**Exercise instructions**. Please set the lines down again exactly, from the top of the entries through the line that contains "next request, as".
───
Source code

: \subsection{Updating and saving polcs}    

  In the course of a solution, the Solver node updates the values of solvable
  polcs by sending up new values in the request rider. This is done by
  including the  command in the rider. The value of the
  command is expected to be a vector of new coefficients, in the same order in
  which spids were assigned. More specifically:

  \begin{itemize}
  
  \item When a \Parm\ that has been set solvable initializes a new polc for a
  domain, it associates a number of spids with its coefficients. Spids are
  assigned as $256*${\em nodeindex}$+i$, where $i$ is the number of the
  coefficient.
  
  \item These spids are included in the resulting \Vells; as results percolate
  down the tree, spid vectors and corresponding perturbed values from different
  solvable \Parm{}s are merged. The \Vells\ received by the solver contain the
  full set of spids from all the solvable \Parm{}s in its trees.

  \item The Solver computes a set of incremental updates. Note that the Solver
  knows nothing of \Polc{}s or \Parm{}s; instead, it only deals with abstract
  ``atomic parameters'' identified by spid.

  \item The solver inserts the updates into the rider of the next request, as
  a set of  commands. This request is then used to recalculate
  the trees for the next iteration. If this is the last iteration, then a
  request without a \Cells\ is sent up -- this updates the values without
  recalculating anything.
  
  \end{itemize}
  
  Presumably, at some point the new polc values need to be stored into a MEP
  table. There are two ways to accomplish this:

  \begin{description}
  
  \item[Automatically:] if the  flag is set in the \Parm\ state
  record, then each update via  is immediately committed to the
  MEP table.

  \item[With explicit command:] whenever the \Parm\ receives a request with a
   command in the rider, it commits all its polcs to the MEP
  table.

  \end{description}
───
**Answer space**.
Source code

: \subsection{Updating and saving polcs}    

  In the course of a solution, the Solver node updates the values of solvable
  polcs by sending up new values in the request rider. This is done by
  including the  command in the rider. The value of the
  command is expected to be a vector of new coefficients, in the same order in
  which spids were assigned. More specifically:

  \begin{itemize}
  
  \item When a \Parm\ that has been set solvable initializes a new polc for a
  domain, it associates a number of spids with its coefficients. Spids are
  assigned as $256*${\em nodeindex}$+i$, where $i$ is the number of the
  coefficient.
  
  \item These spids are included in the resulting \Vells; as results percolate
  down the tree, spid vectors and corresponding perturbed values from different
  solvable \Parm{}s are merged. The \Vells\ received by the solver contain the
  full set of spids from all the solvable \Parm{}s in its trees.

  \item The Solver computes a set of incremental updates. Note that the Solver
  knows nothing of \Polc{}s or \Parm{}s; instead, it only deals with abstract
  ``atomic parameters'' identified by spid.

  \item The solver inserts the updates into the rider of the next request, as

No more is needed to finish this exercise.